В заключение этого столь важного, сколько и трудного анализа, я для большей определенности попробую олицетворить обе указанные абстракции и заставлю их повести между собою диалог, по образцу Прабодха Тшандро Дайа; можно также сравнить с этим сходный диалог материи с формой в Duodecim principiis philosophiae, гл. 1 и 2 Раймунда Луллия.
Я существую, и кроме меня нет ничего. Ибо мир — мое представление.
Что за дерзкое самообольщение! Я существую, я, и кроме меня нет ничего. Ибо мир — моя преходящая форма. Ты не более как результат части этой формы и совершенно случаен.
Какое нелепое самомнение! Ни ты, ни твоя форма не существовали бы без меня: вы мною обусловлены. Кто устраняет меня из своей мысли и после этого полагает, что он может еще мыслить вас, тот впадает в грубое заблуждение, ибо ваше существование вне моего представления — это прямое противоречие, «деревянное железо». Вы существуете — это значит лишь: я вас себе представляю. Мое представление — вот место вашего существования; поэтому, я — первое условие последнего.
К счастью, дерзость твоего утверждения скоро будет опровергнута реальным образом, а не на словах только. Еще несколько мгновений, — и тебя не станет, и ты вместе со своим величанием погрузишься в ничто: ты пронесешься как тень и потерпишь участь всех моих преходящих форм. Я же — я останусь, невредимая и неуменьшенная, в течение бесконечного времени, из тысячелетия в тысячелетие, и незыблемо буду созерцать игру моих сменяющихся форм.
Это бесконечное время, которое ты хвалишься прожить, существует, как и бесконечное пространство, которое ты наполняешь, только в моем представлении; мало того, оно — простая форма моего представления, которую я ношу в себе готовой и в которой ты представляешься, которая тебя воспринимает, вследствие чего только ты и существуешь. А уничтожение, которым ты мне грозишь, постигает не меня, — иначе и ты вместе со мной уничтожилась бы: оно постигает только тот индивидуум, который на короткое время служит моим носителем и который я представляю себе, как и все другое.
Но если даже я уступлю тебе в этом и соглашусь считать твое существование, которое все-таки нераздельно связано с существованием этих преходящих индивидуумов, — если я соглашусь считать его за нечто самодовлеющее, то оно все же останется зависимым от моего существования. Ибо ты — субъект лишь постольку, поскольку имеешь объект, а этот объект — я. Я — его зерно и опора, то постоянное, что есть в нем, чем оно держится и без чего оно было бы так же бессвязно и испарялось бы так же бесплотно, как сновидения и грозы твоих индивидуумов, — грезы, которые даже свое призрачное содержание заимствовали опять-таки у меня.

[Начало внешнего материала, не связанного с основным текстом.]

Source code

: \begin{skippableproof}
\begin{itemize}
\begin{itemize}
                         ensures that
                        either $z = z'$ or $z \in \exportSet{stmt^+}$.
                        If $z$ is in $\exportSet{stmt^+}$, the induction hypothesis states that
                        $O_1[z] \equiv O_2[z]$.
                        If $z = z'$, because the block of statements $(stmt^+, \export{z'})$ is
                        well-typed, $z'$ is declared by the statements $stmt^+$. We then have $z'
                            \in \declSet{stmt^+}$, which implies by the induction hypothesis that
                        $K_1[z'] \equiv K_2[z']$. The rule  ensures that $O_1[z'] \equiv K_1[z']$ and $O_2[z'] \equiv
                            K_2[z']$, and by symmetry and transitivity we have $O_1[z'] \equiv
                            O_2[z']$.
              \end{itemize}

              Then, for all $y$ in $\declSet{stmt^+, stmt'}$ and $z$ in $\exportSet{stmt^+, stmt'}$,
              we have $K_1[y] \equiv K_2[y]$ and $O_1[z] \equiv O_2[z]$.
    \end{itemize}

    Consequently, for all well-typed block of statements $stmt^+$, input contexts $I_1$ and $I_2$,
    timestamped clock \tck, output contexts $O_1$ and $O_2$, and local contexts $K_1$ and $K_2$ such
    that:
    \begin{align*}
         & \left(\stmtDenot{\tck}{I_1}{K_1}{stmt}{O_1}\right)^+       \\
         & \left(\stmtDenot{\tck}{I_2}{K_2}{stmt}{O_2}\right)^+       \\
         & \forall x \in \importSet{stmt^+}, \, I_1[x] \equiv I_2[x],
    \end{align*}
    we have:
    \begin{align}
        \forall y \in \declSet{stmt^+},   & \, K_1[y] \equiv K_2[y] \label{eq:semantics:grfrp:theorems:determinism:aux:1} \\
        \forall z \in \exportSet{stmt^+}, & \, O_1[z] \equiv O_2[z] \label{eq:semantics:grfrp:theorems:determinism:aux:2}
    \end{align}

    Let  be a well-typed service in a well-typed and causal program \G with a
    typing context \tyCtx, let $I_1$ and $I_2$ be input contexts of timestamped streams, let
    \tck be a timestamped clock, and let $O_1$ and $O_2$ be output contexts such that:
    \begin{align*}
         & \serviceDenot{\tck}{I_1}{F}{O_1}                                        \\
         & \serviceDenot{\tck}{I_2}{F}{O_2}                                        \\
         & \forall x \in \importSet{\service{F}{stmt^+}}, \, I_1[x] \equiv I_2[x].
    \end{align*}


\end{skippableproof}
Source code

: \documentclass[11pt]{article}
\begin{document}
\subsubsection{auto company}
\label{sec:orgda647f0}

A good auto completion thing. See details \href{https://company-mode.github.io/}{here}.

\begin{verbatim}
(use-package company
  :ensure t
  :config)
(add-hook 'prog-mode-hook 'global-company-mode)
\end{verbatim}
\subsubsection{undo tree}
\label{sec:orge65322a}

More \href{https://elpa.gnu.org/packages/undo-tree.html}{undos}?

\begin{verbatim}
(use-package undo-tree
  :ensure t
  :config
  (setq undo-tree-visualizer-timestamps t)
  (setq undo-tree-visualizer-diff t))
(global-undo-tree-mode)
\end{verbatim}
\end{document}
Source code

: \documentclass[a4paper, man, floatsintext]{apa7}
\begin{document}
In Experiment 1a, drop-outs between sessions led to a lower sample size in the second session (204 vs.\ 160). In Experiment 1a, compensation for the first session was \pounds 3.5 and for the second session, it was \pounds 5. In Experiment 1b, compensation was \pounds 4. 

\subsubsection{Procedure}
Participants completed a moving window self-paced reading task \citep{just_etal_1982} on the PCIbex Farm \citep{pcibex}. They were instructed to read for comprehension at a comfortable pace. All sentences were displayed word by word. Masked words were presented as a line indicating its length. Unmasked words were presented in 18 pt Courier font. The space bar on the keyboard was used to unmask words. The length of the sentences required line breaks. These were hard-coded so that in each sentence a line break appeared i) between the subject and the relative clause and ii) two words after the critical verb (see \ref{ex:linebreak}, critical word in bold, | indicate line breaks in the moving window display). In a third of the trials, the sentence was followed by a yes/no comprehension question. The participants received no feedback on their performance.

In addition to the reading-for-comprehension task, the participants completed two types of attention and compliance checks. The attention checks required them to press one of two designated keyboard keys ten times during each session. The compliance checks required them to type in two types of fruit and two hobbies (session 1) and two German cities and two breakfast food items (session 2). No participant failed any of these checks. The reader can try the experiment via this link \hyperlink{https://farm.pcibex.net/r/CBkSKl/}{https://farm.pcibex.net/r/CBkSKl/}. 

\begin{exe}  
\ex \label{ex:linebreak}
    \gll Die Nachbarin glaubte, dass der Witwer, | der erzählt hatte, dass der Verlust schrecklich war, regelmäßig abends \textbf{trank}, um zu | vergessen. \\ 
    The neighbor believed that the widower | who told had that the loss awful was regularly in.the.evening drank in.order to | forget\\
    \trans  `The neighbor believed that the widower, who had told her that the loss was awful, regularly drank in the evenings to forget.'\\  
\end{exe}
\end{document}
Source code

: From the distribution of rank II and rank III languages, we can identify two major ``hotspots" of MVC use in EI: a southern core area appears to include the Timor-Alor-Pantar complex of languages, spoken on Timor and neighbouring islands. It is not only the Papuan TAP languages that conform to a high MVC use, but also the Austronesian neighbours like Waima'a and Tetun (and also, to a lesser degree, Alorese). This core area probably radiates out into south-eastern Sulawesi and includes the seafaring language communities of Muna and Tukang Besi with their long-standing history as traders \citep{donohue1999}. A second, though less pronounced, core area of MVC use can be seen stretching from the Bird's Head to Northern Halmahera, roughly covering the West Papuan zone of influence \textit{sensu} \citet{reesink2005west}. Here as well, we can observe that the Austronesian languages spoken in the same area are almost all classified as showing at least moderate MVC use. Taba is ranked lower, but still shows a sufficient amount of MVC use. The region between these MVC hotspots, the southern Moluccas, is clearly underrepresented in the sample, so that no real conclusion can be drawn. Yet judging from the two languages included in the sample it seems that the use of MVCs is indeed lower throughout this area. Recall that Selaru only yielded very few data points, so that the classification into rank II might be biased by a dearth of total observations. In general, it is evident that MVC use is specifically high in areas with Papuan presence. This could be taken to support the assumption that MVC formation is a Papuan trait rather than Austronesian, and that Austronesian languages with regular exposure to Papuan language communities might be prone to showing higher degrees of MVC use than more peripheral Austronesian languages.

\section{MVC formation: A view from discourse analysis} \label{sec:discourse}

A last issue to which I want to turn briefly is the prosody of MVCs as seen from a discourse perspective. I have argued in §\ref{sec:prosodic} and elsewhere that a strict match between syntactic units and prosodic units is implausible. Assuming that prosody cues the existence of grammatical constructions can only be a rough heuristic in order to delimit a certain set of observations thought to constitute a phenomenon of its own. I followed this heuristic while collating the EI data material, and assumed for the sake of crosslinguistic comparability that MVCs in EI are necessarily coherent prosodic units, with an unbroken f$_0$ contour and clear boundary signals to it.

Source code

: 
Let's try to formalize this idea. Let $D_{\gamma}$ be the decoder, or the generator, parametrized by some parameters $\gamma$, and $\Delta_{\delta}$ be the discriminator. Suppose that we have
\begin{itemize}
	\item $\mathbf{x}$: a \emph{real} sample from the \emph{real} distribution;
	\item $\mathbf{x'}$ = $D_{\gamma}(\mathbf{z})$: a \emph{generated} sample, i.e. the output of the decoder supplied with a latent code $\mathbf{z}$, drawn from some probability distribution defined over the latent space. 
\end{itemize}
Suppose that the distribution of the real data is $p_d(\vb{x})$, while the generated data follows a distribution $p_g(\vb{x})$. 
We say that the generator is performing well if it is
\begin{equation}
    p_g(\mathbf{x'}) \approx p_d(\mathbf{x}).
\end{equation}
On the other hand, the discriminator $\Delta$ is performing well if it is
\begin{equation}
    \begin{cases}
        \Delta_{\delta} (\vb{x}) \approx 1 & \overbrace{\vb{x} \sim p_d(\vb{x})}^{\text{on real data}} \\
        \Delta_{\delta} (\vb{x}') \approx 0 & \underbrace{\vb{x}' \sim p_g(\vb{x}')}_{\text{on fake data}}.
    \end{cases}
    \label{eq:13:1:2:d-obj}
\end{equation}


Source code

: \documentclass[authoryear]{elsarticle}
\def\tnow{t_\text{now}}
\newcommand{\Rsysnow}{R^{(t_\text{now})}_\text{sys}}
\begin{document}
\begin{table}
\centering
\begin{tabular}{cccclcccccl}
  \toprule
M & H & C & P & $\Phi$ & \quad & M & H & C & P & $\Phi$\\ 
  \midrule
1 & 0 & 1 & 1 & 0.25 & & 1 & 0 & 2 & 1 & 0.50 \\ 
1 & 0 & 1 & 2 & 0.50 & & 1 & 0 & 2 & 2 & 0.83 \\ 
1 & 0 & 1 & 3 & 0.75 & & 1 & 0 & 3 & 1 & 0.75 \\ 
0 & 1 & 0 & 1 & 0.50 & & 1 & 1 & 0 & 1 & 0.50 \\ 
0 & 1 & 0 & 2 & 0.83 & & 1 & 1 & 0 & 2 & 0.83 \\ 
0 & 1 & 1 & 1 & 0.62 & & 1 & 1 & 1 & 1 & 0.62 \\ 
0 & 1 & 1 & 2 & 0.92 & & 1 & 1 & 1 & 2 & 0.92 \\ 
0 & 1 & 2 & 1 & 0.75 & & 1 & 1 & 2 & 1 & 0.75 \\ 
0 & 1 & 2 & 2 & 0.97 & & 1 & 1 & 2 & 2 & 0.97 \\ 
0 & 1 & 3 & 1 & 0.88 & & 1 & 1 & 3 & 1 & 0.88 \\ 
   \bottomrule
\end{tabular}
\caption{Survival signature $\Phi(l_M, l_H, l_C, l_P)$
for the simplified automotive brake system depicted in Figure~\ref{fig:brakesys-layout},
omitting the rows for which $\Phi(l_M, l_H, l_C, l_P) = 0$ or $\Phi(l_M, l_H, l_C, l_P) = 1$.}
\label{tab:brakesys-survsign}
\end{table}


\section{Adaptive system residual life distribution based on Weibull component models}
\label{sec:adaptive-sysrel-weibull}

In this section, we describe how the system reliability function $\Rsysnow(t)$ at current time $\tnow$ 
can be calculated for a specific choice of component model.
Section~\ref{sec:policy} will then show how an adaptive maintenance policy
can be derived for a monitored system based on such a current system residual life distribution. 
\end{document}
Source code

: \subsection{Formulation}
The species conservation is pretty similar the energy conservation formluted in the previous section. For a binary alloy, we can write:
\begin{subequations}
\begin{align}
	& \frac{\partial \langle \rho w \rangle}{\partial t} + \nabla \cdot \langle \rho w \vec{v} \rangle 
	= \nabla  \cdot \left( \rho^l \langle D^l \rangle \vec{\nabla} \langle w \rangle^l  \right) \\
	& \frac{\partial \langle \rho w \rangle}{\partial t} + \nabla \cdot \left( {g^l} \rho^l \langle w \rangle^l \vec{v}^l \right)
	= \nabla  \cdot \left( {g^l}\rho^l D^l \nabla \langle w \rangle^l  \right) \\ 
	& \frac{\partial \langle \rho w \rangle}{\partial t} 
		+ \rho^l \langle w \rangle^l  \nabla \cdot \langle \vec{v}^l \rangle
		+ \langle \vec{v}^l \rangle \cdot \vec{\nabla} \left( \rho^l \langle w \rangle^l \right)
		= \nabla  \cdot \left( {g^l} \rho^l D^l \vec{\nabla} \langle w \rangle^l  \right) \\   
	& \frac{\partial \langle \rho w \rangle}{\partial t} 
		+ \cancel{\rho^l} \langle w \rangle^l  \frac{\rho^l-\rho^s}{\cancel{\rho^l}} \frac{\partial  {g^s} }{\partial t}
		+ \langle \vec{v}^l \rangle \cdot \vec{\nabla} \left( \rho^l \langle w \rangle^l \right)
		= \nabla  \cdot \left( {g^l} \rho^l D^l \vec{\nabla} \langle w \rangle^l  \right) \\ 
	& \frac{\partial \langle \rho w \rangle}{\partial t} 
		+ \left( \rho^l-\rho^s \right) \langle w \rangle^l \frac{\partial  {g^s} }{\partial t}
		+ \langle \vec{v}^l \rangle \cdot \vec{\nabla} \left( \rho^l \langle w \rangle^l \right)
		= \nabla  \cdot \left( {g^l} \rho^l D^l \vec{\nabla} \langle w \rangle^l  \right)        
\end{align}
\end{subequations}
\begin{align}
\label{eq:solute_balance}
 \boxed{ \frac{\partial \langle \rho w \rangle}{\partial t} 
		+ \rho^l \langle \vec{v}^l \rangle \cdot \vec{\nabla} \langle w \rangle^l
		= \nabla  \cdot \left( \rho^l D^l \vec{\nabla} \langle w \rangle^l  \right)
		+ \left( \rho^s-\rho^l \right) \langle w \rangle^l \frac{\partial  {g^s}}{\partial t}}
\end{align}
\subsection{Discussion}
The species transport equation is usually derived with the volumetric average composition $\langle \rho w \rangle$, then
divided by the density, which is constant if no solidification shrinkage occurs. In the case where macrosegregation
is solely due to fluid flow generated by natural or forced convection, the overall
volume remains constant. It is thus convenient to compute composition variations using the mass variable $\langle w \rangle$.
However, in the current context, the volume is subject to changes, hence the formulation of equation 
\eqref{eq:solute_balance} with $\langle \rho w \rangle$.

Ты хорошо делаешь, что не хочешь оспаривать моего существования ввиду того, что оно связано с индивидуумами: ибо столь же неразлучно, как я к ним, прикована и ты к своей сестре — форме, и никогда еще не появлялась ты без нее. Тебя, как и меня, ничей глаз еще не видел нагой и одинокой, так как оба мы — только абстракции. Одно и то же существо, в конце концов, является само себе и созерцается собою; но его внутреннее бытие не может состоять ни в созерцании, ни в том, чтобы служить объектом созерцания, так как и то, и другое распределены между нами обоими.
Таким образом, мы нераздельно связаны, как необходимые части единого целого, которое объемлет нас обоих и через нас существует. Только недоразумение может противопоставлять нас друг другу как врагов и доводить до того, чтобы мы оспаривали друг у друга существование, — на котором для каждого из нас держится и с которым падает существование собственное.
Это целое, обнимающее оба, — мир как представление, или явление. Устраните это явление, и тогда останется только сторона чисто-метафизическая, вещь в себе, которую мы во второй книге призна̀ем волей.